Conservative Hillsdale College Expanding Charter School Program
(Helistockter | Dreamstime.com)
By Sandy Fitzgerald | Sunday, 10 April 2022 09:31 AM
Hillsdale College in southern Michigan, which is well known for its conservative influence is reaching out to the charter school arena with plans to add to its network of classical public charter schools in its fight against "leftist academics" influencing younger children.
The Hillsdale network now has 24 schools in 13 states and hopes to expand even further, but its push is sparking concerns from critics who say it uses taxpayer money to educate students through a political-leaning agenda, reports The New York Times.

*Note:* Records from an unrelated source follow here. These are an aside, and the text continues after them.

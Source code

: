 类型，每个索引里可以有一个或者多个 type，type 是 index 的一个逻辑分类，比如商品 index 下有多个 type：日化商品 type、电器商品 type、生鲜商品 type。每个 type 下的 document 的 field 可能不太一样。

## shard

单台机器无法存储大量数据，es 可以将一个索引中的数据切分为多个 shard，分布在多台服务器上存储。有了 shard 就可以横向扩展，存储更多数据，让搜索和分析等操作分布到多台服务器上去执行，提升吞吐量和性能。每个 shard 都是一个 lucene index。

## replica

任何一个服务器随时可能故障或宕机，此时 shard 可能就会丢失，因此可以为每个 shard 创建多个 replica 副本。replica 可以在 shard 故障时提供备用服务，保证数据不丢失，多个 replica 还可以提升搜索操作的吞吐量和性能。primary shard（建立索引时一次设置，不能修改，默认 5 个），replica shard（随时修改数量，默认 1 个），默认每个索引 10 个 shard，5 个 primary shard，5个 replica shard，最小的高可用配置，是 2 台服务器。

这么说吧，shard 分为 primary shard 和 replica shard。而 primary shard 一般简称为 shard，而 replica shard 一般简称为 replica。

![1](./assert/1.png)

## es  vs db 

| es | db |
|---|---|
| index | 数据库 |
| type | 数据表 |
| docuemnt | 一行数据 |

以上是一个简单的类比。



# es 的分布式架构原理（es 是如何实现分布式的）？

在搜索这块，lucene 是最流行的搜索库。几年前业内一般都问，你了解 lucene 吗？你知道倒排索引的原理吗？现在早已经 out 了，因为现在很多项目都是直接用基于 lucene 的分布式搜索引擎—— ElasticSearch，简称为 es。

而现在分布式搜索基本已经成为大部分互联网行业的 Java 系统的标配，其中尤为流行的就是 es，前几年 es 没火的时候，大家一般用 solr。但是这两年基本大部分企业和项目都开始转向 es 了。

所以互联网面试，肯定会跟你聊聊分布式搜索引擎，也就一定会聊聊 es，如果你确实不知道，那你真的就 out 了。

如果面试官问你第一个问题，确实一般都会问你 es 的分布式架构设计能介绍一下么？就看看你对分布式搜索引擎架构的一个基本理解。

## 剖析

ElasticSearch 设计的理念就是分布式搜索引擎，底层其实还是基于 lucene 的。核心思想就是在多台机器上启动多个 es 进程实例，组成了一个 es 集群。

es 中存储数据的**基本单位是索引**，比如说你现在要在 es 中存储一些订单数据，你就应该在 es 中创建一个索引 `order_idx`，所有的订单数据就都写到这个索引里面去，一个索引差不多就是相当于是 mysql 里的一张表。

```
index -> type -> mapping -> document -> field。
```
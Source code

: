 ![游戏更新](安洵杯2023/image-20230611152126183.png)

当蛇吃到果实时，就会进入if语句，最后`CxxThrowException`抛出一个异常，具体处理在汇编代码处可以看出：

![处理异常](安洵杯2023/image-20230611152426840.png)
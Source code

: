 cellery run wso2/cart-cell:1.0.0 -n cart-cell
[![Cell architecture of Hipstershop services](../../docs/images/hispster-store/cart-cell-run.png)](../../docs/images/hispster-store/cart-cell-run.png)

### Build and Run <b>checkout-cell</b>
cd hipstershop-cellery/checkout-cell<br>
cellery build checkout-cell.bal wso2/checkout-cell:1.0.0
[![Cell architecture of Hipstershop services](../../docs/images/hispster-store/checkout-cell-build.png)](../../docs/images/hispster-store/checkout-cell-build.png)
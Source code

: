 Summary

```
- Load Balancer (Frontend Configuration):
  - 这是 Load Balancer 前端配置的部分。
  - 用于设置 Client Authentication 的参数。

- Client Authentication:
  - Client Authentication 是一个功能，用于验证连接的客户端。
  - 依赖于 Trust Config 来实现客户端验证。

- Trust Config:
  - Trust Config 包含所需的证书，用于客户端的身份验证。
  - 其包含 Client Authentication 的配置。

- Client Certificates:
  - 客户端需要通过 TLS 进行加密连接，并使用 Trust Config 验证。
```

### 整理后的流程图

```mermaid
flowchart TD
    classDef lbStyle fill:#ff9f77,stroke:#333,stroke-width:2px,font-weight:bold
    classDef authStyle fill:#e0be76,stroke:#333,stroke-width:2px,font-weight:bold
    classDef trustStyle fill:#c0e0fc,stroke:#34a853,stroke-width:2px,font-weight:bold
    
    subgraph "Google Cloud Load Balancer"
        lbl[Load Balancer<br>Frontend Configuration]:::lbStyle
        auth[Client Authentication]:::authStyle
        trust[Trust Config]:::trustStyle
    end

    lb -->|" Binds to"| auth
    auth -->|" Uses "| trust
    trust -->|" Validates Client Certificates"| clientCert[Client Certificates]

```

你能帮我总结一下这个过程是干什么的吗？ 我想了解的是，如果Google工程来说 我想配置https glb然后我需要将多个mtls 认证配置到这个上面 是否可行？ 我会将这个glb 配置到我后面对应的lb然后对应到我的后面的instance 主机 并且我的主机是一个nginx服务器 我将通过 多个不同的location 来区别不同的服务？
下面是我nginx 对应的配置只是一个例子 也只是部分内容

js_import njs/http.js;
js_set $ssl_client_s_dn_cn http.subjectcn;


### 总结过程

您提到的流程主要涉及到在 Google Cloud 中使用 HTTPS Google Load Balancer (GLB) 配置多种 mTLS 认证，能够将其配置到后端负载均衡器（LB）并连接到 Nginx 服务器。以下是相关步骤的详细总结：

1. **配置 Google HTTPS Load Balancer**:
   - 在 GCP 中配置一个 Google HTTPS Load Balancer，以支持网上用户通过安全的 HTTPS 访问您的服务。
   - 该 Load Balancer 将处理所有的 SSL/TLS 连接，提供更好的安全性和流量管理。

Over the years since its founding in 1844 by abolitionists, the school has grown to attract conservative attention, with many of its graduates becoming politically active. Republicans such as former Vice President Mike Pence and former Secretary of State Mike Pompeo have spoken there and Ginni Thomas, the conservative activist and the wife of Supreme Court Justice Clarence Thomas once led the school's Washington program.
Justice Thomas himself delivered the 2016 commencement address at Hillsdale, calling it a shining city on a hill for being devoted to liberty as an antecedent of government, not a benefit from government."
Tennessee Gov. Bill Lee, a Republican, has recently invited Hillsdale to start 50 of the charter schools in his state through the use of public funds that includes $32 million that the state set aside for charter schools.
Lee said he sees the expansion as an effort to expand "informed patriotism" in the state, and told lawmakers that he believes Hillsdale College's efforts are a "good fit for Tennessee."
Critics, however, say such plans allow states to use public money for political-leaning schools.
"I’ve been following charter schools over the last 25 years, and I’ve never seen a governor attempting to use charters in such an overtly political way," Bruce Fuller, a professor of education and public policy at the University of California, Berkeley, commented.
Hillsdale currently sponsors 22 member charter schools that get a full suite of its curriculum and training. Two other public schools are regarded as affiliates using the Hillsdale curriculum, with eight more ready to open, including one in Tennessee.
Applications have been filed for more of the charter schools, which include three of the 50 additional schools Hillsdale says it will open in Tennessee. Part of Hillsdale's offerings includes the "1776 Curriculum" which paints the United States as an "exceptionally good country."
The curriculum has been criticized by historians and educators for glossing over some parts of American history while putting an ideological spin on some topics such as affirmative action.
Hillsdale College itself does not accept state or federal funding, including for student grants or loans, but instead relies partly on donations, which often come from conservatives including the late Rush Limbaugh, who ran a fundraising campaign on his radio program.
The college recently asked for donations of $17.76 to help fight back against academics who teach a "biased and distorted" version of American history, citing The New York Times' 1619 project.
Larry Arnn, Hillsdale's president, and his daughter, Kathleen O'Toole, who operates the college's charter school program, declined The Times' request for interviews.